Source data
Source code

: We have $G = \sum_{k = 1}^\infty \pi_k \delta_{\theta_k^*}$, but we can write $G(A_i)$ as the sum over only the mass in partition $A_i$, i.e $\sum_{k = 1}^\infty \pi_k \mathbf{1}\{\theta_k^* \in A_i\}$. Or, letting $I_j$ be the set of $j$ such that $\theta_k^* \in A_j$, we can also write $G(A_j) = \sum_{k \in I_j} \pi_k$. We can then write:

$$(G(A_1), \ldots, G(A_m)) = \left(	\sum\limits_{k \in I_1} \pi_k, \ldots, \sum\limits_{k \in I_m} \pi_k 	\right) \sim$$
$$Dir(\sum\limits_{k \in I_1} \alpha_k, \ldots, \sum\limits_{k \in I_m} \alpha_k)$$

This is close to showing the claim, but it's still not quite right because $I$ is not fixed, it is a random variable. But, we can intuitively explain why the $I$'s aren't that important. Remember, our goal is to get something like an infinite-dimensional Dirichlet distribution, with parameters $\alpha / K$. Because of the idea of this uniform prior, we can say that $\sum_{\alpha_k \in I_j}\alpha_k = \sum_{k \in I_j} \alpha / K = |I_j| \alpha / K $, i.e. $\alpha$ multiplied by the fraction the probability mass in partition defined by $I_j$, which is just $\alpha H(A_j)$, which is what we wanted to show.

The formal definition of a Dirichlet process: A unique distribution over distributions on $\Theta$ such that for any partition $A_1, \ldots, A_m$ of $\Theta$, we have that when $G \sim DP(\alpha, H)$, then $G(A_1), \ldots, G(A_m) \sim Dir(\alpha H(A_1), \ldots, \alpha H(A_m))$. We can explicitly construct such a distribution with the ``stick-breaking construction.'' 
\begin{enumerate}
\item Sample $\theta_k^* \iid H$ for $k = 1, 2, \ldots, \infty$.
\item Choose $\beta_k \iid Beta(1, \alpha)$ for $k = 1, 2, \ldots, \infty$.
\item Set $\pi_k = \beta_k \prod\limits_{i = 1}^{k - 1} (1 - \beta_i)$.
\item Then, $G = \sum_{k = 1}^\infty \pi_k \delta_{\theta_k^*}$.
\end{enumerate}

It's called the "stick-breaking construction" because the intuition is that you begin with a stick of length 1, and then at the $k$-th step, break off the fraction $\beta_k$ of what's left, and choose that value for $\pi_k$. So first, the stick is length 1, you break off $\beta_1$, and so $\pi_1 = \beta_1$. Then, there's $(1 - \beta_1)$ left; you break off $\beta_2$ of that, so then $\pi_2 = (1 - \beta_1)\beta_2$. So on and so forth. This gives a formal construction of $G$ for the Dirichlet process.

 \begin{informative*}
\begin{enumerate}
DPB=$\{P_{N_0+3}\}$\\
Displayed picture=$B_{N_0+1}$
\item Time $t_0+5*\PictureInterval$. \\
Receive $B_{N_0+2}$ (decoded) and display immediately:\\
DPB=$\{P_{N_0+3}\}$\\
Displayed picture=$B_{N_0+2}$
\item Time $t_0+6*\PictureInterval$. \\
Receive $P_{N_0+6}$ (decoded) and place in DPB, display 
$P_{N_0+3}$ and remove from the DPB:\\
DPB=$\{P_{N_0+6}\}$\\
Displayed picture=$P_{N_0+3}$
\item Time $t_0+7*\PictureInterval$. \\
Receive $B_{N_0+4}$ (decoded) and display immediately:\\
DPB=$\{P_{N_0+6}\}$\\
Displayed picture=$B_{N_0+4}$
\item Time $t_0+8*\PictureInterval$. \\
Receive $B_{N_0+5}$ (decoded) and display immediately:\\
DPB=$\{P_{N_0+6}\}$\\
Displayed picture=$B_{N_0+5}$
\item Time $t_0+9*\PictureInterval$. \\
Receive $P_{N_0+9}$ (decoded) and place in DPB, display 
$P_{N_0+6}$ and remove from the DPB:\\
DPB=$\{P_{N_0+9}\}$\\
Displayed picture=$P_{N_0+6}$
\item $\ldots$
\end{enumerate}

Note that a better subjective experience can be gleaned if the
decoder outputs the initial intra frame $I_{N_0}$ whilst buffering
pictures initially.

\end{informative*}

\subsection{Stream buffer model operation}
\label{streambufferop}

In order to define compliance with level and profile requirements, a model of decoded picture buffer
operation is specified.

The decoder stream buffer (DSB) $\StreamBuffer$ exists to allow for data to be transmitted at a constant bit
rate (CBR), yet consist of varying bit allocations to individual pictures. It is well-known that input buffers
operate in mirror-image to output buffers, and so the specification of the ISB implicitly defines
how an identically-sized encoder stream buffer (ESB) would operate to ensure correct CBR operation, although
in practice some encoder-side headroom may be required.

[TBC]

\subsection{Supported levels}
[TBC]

- What you have to do -
Would you please repeat exactly the lines above, starting at the line with "In order to" and stopping at the line with "operate in mirror-image", both included?

- Solution to the exercise -
In order to define compliance with level and profile requirements, a model of decoded picture buffer
operation is specified.

The decoder stream buffer (DSB) $\StreamBuffer$ exists to allow for data to be transmitted at a constant bit
rate (CBR), yet consist of varying bit allocations to individual pictures. It is well-known that input buffers
operate in mirror-image to output buffers, and so the specification of the ISB implicitly defines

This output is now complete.